◄ 106:5
Verhandeling 106
106:7 ►

Werkelijkheidsniveaus in het Universum

6. De Absolute of zesde ease-integratie

106:6.1

Het huidige potentieel van het meester-universum is nauwelijks absoluut, ofschoon het heel wel bijna-ultiem kan zijn, en wij achten het onmogelijk dat de volledige openbaring van absolute betekenis-waarden tot stand zal komen binnen een subabsolute kosmos. Wij stuiten daarom op aanzienlijke moeilijkheden wanneer wij trachten ons een totale uitdrukking van de grenzeloze mogelijkheden der drie Absoluten voor te stellen, en zelfs wanneer wij trachten de experiëntiële personalisatie van God de Absolute te visualiseren op het thans onpersoonlijke niveau van het Godheid-Absolute.

106:6.2

Het ruimtetoneel van het meester-universum lijkt adequaat te zijn voor de actualisatie van de Allerhoogste, voor de vorming en het volledig functioneren van de Ultieme Triniteit, voor de resultering van God de Ultieme, en zelfs voor de aanvang van de Absolute Triniteit. Maar onze denkbeelden over het volledig functioneren van deze tweede experiëntiële Triniteit lijken iets in te houden dat zelfs verder gaat dan het zich ver uitstrekkende meester-universum.

106:6.3

Wanneer wij aannemen dat er een kosmos-oneindigheid is—een onbegrensde kosmos voorbij het meester-universum—en indien wij ons voorstellen dat de finale ontwikkelingen van de Absolute Triniteit zullen plaatsvinden op een dergelijk boven-ultiem toneel van handeling, dan wordt het mogelijk te veronderstellen dat de voltooide functie van de Absolute Triniteit finale uitdrukking zal bereiken in de scheppingen der oneindigheid, en dat zij de absolute actualisatie van alle potentialiteiten in vervulling zal doen gaan.
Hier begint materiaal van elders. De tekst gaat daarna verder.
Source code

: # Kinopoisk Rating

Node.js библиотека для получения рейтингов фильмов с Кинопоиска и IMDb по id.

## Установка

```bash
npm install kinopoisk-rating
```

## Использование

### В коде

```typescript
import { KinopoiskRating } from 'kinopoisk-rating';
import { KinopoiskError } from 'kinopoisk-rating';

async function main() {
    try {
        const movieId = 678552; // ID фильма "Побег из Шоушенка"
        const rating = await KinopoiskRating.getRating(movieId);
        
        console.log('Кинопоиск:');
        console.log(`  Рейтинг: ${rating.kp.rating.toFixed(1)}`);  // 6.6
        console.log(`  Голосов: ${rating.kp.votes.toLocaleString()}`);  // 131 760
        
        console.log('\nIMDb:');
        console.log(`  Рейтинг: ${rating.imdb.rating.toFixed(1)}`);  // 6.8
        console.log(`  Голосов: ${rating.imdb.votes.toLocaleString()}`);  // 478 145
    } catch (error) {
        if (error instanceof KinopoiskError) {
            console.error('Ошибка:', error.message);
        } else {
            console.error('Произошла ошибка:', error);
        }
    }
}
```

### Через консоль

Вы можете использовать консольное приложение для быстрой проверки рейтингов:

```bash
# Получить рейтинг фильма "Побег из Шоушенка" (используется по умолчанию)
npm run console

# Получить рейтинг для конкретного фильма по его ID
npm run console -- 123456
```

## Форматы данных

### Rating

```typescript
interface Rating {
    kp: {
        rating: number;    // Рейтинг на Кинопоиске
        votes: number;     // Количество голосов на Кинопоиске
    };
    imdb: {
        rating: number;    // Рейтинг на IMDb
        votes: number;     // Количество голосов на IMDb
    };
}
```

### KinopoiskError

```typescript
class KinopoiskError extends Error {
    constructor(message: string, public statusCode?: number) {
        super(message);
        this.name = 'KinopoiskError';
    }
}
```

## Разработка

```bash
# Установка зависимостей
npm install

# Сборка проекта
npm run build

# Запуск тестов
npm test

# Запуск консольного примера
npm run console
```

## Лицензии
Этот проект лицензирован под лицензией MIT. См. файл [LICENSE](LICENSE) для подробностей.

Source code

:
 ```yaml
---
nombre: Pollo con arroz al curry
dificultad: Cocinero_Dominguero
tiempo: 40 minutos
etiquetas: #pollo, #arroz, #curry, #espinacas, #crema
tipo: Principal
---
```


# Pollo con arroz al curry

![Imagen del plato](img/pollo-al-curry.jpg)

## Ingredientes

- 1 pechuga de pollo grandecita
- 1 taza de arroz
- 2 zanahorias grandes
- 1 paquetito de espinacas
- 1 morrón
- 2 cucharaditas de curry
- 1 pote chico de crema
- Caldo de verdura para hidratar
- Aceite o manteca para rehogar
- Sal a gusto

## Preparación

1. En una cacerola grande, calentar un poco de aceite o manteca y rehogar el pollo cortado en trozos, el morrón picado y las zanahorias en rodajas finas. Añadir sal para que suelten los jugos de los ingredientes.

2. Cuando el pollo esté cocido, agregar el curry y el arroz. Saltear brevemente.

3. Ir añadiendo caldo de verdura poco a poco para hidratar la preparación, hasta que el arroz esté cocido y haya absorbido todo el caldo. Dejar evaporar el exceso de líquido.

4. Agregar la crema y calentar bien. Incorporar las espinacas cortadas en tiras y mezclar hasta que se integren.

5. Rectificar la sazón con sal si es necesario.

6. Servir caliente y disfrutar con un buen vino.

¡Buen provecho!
De integratie en associatie van steeds groter wordende segmenten der werkelijkheid zullen absoluutheid van status benaderen overeenkomstig de mate waarin alle werkelijkheid wordt omvat binnen de segmenten die zo met elkaar worden geassocieerd.

106:6.4

In andere woorden: zoals haar naam impliceert, is de Absolute Triniteit werkelijk absoluut in haar totale functie. Wij weten niet hoe een absolute functie totale uitdrukking kan bereiken op een gekwalificeerde, begrensde of anderszins beperkte basis. Daarom moeten wij wel aannemen dat een dergelijke totaliteitsfunctie altijd onvoorwaardelijk zal zijn (in potentie). Het lijkt ons bovendien toe dat het onvoorwaardelijke ook onbegrensd zal zijn, althans vanuit een kwalitatief standpunt gezien, hoewel wij hier niet zo zeker van zijn wat betreft kwantitatieve betrekkingen.

106:6.5

Dit weten wij echter zeker: ofschoon de existentiële Paradijs-Triniteit oneindig is, en de experiëntiële Ultieme Triniteit suboneindig, is de Absolute Triniteit niet zo gemakkelijk te klassificeren. Hoewel experiëntieel in genese en constitutie, raakt zij zeker aan de existentiële Absoluten van potentialiteit.

106:6.6

Ofschoon het voor het menselijk bewustzijn nauwelijks nuttig is te trachten om deze verre, bovenmenselijke denkbeelden te vatten, zouden wij hier willen zeggen dat het eeuwigheidshandelen van de Absolute Triniteit gedacht kan worden als culminerend in een soort experiëntialisatie van de Absoluten van potentialiteit. Dit lijkt een redelijke conclusie wat betreft het Universeel Absolute, zo niet het Ongekwalificeerd Absolute; wij weten tenminste dat het Universeel Absolute niet alleen statisch en potentieel is, maar ook associatief in de totale Godheidszin van deze woorden. Maar met betrekking tot de voorstelbare waarden van goddelijkheid en persoonlijkheid, houden deze veronderstelde gebeurtenissen de personalisatie in van het Godheid-Absolute en de verschijning van die bovenpersoonlijke waarden en die ultrapersoonlijke bedoelingen welke inherent zijn aan de voltooiing van de persoonlijkheid van God de Absolute—de derde en laatste der experiëntiële Godheden.